Everyone must take distributions from their 401k or IRA at age 72. And when you take those distributions, you report them as income on your tax return. But you have control over the tax rate you pay on those distributions by taking them at the right time. Let’s take an example.
Bill and Linda are both retired, have large IRAs, and are age 60. Their taxable income will be $70,000 this year (their gross income is $100,000, taxable income is after all deductions). They expect that income to remain constant. They do not need to take distributions from their IRA for another 12 years, at age 72. But, if they start taking small distributions now, they can pay little or no tax on those distributions.
For 2022, the tax tables extend the 12% tax bracket for married couples filing jointly to $83,550. Since Bill and Linda’s taxable income is only $70,000, they can add $13,550 to their income and still be in the 12% tax bracket. They can withdraw $13,550 from their IRAs and pay only 12% federal tax on that distribution. They can do this annually.
If Bill and Linda wait until age 72 to start their distributions, the mandatory withdrawals would be over $40,000 annually. This would push their taxable income much higher and most of the IRA distribution would be taxed at the next tax bracket, 22%.

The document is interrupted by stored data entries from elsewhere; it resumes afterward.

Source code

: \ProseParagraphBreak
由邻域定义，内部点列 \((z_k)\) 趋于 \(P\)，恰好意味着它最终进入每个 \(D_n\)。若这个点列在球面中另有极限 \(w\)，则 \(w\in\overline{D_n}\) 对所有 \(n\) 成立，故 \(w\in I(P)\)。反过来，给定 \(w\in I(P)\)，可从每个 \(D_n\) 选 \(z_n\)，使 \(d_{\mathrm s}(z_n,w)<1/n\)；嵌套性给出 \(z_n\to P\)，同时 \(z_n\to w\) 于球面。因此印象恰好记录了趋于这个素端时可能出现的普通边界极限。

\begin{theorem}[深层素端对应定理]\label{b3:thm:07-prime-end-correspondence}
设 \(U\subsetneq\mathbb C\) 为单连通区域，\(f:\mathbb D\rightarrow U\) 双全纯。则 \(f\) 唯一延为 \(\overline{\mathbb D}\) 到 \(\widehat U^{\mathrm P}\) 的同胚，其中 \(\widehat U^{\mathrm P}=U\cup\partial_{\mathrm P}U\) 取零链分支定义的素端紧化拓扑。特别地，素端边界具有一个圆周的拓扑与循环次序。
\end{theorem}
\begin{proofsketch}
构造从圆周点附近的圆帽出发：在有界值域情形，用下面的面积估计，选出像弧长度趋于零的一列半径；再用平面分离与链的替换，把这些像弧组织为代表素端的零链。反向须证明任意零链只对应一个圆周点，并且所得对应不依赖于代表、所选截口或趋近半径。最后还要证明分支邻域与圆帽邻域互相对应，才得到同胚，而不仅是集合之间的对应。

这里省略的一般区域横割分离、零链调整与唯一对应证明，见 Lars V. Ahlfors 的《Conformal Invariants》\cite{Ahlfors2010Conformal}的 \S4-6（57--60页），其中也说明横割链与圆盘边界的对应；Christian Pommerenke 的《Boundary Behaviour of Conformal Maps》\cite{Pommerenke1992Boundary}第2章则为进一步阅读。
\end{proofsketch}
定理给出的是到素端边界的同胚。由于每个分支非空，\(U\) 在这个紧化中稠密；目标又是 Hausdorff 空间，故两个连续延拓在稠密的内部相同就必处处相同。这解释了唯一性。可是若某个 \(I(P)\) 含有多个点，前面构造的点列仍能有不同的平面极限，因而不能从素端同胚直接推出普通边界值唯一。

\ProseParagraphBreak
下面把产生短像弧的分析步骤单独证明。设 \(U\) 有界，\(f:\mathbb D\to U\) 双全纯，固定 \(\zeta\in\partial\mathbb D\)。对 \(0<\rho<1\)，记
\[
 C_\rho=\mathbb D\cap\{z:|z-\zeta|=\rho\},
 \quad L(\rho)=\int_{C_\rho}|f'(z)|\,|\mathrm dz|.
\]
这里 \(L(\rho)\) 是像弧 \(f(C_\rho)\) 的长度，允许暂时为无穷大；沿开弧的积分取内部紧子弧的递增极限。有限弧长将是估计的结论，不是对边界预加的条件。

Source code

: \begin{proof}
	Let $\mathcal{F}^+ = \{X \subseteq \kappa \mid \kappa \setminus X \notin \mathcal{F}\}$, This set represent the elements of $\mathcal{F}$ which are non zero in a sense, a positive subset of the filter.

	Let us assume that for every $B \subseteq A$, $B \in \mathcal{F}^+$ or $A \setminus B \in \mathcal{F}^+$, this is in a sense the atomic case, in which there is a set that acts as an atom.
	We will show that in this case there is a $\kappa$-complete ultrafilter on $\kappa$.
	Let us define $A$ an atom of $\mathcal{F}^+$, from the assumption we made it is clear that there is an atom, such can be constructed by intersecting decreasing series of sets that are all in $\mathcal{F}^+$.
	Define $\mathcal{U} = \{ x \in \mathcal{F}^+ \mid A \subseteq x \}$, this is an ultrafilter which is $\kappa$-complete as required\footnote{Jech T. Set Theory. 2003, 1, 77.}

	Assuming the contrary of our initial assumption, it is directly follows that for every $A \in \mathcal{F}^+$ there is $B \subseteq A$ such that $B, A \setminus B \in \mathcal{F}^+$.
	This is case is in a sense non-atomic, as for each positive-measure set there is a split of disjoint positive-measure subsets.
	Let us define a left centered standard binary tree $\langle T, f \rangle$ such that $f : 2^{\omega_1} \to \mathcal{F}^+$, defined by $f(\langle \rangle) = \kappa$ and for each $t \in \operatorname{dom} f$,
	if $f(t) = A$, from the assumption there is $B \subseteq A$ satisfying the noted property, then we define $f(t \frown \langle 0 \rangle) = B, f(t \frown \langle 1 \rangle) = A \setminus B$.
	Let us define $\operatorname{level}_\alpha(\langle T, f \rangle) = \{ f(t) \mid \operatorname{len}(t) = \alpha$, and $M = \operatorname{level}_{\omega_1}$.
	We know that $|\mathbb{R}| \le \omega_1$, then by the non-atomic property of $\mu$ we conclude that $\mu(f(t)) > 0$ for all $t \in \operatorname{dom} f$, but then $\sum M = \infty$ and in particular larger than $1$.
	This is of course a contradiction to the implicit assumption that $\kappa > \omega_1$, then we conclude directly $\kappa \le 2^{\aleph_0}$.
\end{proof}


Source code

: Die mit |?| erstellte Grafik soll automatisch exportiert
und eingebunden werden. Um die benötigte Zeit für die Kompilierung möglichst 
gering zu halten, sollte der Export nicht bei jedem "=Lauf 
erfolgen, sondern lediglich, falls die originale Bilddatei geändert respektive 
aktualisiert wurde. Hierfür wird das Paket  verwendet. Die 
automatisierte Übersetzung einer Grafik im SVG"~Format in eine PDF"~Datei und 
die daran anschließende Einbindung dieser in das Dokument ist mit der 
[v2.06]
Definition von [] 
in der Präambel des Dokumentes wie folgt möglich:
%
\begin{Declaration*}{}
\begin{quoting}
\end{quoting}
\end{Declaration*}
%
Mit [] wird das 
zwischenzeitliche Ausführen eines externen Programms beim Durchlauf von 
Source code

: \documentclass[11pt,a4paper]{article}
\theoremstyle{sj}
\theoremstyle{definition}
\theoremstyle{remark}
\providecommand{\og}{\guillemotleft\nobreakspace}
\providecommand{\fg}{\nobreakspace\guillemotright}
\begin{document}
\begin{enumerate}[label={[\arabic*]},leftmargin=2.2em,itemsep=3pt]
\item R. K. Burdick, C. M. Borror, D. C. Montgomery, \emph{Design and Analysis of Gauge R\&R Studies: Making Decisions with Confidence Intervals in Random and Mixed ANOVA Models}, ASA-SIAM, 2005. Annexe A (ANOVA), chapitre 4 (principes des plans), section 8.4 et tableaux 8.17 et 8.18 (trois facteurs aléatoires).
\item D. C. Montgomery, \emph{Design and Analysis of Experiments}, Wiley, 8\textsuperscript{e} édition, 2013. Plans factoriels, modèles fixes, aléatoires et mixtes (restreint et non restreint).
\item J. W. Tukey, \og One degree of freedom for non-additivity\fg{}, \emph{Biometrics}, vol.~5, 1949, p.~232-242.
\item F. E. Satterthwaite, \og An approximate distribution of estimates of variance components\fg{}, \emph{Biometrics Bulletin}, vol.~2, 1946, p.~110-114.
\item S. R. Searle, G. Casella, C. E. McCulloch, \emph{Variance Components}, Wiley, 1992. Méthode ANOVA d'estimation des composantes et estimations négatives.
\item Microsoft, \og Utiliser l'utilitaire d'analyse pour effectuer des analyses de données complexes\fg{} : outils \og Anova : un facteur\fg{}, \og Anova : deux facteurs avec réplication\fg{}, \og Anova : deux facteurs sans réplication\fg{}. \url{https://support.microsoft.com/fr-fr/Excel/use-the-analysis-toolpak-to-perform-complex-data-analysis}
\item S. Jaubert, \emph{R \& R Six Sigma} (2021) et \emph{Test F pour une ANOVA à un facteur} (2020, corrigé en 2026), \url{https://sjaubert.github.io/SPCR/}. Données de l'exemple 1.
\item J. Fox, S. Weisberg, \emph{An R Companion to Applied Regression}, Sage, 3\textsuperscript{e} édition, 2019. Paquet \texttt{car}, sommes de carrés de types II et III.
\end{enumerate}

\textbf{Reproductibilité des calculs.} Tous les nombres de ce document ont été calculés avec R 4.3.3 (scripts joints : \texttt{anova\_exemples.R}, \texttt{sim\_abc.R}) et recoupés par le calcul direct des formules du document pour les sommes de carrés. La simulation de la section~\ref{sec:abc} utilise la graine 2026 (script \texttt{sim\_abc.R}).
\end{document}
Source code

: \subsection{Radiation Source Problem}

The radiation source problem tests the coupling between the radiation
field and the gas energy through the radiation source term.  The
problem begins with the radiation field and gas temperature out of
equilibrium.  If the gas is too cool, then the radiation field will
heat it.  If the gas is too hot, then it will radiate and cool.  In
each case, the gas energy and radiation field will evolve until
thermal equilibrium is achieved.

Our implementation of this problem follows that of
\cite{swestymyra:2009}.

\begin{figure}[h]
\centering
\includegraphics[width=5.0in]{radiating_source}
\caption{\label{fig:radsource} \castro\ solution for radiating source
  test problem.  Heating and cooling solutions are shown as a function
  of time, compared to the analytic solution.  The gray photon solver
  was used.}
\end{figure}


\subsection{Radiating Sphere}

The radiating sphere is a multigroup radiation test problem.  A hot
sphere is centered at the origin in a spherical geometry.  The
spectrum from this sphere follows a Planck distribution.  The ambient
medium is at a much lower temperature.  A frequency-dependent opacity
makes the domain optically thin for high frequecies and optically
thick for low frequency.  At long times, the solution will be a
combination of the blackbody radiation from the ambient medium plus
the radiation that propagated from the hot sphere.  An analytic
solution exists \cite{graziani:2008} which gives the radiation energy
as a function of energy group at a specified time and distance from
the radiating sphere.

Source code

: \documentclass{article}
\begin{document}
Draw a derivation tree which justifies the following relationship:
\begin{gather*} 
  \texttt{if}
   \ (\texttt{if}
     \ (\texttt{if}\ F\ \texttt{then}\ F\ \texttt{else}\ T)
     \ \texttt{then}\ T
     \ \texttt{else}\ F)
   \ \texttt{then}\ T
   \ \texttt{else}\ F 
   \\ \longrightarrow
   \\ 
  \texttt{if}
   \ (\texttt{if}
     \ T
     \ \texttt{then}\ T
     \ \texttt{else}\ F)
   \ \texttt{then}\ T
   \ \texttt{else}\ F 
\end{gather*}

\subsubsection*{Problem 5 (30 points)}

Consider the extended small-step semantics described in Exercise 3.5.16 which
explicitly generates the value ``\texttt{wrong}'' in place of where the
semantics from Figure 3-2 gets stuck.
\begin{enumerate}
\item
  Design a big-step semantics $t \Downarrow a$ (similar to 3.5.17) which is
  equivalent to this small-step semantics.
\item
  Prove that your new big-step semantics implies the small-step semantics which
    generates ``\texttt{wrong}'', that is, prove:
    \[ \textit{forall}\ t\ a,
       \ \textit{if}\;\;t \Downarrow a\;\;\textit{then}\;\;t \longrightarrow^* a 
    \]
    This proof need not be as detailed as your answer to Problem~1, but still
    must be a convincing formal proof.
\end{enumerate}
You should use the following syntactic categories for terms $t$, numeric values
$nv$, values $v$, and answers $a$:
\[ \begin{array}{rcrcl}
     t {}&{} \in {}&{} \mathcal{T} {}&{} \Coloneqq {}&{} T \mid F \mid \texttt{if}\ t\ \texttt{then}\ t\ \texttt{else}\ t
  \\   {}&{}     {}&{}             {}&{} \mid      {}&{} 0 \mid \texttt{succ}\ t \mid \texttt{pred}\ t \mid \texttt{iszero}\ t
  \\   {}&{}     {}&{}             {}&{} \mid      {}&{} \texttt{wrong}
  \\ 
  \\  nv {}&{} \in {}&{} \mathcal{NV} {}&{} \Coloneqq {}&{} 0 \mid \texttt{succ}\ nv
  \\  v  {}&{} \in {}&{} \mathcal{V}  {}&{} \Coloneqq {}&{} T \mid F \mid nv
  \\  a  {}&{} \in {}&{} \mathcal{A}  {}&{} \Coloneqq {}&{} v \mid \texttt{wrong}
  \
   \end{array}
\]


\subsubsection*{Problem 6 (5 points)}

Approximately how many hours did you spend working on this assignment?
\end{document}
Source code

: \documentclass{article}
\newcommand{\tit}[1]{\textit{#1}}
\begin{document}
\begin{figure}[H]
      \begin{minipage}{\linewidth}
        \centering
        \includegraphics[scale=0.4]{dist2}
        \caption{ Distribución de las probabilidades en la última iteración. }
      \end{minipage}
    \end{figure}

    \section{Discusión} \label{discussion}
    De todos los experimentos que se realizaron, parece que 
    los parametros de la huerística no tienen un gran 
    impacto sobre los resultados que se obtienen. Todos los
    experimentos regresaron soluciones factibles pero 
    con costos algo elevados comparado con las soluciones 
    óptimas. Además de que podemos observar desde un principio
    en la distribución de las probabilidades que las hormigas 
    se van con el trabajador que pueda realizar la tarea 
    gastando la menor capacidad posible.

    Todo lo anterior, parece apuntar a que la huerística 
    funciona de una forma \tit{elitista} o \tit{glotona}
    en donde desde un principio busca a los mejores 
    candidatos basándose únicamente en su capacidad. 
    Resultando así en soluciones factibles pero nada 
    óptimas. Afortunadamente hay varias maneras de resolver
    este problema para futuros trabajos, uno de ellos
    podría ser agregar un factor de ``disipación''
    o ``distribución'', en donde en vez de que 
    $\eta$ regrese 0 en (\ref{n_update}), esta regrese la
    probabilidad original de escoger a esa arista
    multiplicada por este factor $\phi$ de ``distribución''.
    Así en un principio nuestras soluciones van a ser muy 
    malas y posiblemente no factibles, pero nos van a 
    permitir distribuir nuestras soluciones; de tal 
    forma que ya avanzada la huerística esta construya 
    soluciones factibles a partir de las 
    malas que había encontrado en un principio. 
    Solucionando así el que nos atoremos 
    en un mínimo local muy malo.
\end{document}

The same concept applies to single taxpayers (please consult the tax tables for single taxpayers.)
Another Benefit – Use the Distributions as a Roth Conversion
Since Bill and Linda do not need these early IRA distributions for living expenses, they can take the distribution, pay the 12% tax and convert the distribution to a Roth IRA. The Roth IRA can grow indefinitely as there are no required distributions during the lifetime of the account holder or spousal beneficiary. And when Bill and Linda do decide to take distributions, the distribution is tax-free.
Note that once they begin taking mandatory distributions at age 72, those distributions cannot be converted to a Roth IRA.